Thermal inertias of pebble-pile comet 67P/Churyumov-Gerasimenko

TL;DR

This study estimates the thermal inertias of comet 67P/Churyumov-Gerasimenko to infer that its building blocks are cm- to dm-sized pebbles, supporting the idea of planetesimal formation through pebble accretion.

Contribution

It provides a novel calculation of thermal inertias and skin depths linking comet surface data to pebble sizes, advancing understanding of comet and planetesimal formation.

Findings

Thermal inertias are consistent with cm- to dm-sized pebbles.

Supports hierarchical dust aggregate model of comet surface.

Indicates formation of icy planetesimals via pebble accretion.

Abstract

The Rosetta mission to comet 67P/Churyumov-Gerasimenko has provided new data to better understand what comets are made of. The weak tensile strength of the cometary surface materials suggests that the comet is a hierarchical dust aggregate formed through gravitational collapse of a bound clump of small dust aggregates so-called ``pebbles'' in the gaseous solar nebula.

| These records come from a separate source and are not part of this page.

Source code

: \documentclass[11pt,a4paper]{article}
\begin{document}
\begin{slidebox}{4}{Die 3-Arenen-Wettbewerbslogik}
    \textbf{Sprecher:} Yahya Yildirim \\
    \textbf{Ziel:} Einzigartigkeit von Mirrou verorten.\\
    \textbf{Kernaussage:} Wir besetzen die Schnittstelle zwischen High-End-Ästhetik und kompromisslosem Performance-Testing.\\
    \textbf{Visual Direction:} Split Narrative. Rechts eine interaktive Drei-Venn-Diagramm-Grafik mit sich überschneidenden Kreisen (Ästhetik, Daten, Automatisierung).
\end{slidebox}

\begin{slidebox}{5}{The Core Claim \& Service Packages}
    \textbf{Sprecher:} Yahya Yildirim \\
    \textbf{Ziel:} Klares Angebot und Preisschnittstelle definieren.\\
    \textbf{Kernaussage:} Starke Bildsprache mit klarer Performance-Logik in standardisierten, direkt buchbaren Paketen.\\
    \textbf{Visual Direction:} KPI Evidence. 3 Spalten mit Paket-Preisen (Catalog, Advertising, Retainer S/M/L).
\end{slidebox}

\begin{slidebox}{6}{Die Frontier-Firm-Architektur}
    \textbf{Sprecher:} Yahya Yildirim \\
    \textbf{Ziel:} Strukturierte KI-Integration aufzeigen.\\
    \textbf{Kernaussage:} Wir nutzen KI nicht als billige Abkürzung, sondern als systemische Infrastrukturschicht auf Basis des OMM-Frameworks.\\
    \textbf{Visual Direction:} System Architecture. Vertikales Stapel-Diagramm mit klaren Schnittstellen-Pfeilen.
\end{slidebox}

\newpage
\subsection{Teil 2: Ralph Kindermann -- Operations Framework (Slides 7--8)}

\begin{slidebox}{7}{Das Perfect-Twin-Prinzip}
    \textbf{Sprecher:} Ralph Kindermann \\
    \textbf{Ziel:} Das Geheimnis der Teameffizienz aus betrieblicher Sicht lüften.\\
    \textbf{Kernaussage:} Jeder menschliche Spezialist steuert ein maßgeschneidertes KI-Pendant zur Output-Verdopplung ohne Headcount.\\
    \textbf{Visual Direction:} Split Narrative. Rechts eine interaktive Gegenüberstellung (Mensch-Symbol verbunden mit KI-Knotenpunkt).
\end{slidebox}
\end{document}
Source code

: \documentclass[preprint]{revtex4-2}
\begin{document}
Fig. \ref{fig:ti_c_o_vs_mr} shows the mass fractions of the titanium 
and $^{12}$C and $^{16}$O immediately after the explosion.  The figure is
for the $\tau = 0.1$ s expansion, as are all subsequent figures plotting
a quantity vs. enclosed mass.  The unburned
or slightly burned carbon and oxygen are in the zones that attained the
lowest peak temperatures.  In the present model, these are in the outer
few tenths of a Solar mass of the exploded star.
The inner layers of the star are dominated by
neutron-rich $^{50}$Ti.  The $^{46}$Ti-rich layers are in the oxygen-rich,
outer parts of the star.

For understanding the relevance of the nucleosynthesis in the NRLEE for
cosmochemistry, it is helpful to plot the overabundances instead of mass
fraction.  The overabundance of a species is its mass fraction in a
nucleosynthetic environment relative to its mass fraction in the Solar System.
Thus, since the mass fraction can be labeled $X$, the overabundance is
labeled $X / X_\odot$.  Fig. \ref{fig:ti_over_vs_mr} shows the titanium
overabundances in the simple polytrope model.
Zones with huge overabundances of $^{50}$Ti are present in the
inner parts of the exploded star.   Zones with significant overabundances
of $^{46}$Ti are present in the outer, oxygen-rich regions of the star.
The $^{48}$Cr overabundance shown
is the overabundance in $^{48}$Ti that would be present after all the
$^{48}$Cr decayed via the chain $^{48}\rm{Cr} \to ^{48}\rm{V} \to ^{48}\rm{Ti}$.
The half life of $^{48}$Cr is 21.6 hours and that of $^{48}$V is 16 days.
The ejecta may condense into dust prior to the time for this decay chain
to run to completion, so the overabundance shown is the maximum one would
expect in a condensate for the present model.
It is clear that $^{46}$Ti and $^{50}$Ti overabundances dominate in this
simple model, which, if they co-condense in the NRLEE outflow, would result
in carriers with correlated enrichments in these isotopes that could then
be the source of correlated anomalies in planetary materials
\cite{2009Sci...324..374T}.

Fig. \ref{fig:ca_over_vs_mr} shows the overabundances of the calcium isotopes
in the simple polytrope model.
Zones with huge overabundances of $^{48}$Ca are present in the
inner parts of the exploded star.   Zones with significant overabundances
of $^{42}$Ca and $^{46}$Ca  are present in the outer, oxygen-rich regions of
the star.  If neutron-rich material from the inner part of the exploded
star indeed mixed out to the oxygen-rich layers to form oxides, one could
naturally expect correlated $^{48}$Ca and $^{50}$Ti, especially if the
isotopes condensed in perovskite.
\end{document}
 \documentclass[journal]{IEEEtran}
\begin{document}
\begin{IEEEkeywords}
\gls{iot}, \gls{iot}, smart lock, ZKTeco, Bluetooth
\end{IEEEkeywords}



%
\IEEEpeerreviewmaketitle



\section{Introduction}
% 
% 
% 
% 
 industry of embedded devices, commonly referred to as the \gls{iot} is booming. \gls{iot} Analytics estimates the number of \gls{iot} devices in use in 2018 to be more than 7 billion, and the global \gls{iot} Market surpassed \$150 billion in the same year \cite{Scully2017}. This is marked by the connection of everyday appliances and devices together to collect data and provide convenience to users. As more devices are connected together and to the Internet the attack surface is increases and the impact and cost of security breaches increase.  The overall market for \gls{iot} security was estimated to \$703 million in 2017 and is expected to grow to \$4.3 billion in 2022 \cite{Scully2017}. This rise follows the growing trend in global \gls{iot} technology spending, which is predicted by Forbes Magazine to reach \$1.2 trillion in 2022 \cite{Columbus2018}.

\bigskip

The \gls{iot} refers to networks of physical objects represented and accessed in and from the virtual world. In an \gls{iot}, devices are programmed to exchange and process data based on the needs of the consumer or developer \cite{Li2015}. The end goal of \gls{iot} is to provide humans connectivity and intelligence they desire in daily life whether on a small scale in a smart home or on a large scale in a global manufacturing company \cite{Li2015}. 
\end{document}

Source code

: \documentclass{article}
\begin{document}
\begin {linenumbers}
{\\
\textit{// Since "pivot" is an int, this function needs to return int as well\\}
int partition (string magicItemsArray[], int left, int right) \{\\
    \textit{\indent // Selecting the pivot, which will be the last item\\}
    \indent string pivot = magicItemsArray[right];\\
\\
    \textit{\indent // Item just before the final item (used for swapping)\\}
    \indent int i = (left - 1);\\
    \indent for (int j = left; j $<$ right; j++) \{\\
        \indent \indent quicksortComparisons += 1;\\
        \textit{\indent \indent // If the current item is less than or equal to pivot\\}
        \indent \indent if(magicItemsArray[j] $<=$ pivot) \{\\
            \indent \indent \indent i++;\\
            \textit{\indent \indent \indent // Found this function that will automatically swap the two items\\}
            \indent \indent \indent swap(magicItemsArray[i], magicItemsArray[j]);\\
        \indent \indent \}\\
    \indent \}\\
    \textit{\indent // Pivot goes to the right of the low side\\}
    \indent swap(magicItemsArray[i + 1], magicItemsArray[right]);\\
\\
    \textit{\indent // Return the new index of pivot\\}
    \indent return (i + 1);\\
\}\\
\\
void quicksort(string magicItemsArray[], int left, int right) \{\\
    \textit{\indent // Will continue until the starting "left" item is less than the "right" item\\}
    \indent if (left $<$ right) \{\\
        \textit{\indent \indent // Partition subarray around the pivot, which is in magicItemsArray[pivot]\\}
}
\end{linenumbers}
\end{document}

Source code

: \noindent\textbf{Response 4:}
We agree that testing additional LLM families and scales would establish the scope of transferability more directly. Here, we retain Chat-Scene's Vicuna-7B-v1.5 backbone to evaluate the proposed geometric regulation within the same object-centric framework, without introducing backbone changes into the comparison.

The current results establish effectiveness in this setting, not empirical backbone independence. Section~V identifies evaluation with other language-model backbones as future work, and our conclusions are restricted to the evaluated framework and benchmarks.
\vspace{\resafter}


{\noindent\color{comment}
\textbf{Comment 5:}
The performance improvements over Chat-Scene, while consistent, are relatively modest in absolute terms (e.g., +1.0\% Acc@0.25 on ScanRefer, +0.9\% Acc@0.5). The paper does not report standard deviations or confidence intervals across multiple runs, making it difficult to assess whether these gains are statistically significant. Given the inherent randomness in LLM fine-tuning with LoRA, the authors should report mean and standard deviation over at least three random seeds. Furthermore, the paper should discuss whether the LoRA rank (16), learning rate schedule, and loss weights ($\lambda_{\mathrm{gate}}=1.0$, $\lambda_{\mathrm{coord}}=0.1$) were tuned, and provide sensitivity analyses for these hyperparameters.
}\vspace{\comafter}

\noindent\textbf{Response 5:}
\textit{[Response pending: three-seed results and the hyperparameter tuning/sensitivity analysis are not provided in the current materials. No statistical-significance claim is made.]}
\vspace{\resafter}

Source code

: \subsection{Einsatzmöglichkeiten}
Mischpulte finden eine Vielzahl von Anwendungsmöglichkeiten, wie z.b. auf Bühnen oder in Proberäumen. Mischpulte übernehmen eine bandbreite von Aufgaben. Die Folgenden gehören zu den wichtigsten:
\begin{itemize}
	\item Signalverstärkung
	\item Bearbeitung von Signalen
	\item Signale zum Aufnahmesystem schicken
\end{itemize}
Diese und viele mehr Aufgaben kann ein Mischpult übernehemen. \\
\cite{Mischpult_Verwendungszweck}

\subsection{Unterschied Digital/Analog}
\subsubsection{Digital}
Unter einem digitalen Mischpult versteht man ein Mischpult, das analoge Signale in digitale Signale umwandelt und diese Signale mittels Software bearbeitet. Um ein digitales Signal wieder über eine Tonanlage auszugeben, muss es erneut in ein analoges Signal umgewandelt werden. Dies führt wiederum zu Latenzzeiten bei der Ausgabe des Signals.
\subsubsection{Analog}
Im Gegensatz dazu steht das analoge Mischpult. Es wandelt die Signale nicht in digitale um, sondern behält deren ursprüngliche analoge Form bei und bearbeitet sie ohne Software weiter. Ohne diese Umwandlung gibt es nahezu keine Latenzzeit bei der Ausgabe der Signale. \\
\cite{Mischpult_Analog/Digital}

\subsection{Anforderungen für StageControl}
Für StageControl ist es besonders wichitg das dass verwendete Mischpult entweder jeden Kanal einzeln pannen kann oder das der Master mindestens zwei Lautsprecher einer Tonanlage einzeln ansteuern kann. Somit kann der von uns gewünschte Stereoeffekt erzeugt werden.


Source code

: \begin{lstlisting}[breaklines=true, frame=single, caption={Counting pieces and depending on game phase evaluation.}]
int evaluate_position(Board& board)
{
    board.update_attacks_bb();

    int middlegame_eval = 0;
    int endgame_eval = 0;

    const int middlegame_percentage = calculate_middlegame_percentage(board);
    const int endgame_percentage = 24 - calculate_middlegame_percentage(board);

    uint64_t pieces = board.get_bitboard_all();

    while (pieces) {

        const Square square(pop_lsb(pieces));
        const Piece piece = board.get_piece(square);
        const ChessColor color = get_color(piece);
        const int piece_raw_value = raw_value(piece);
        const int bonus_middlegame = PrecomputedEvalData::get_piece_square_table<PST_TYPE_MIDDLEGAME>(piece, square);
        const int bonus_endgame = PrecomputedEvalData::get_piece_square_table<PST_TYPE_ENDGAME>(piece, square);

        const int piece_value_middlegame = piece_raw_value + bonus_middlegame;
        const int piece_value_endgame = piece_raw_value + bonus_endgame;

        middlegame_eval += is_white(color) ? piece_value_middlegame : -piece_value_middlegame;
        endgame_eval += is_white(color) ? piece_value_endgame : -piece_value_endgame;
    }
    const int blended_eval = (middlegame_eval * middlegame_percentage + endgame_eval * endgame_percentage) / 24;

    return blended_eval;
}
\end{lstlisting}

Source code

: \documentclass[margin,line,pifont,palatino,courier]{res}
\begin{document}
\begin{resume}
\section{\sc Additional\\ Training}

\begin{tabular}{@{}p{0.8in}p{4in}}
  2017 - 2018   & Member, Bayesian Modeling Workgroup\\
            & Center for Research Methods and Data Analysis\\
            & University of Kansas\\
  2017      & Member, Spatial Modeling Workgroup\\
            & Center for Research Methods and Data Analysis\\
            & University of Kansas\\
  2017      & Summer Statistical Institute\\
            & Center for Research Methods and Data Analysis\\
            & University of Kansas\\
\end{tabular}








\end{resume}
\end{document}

Since pebbles are the building blocks of comets, which are the survivors of planetesimals in the solar nebula, estimating the size of pebbles using a combination of thermal observations and numerical calculations is of great importance to understand the planet formation in the outer solar system. In this study, we calculated the thermal inertias and thermal skin depths of the hierarchical aggregates of pebbles, for both diurnal and orbital variations of the temperature. We found that the thermal inertias of the comet 67P/Churyumov-Gerasimenko are consistent with the hierarchical aggregate of cm- to dm-sized pebbles. Our findings indicate that the icy planetesimals may have formed via accretion of cm- to dm-sized pebbles in the solar nebula.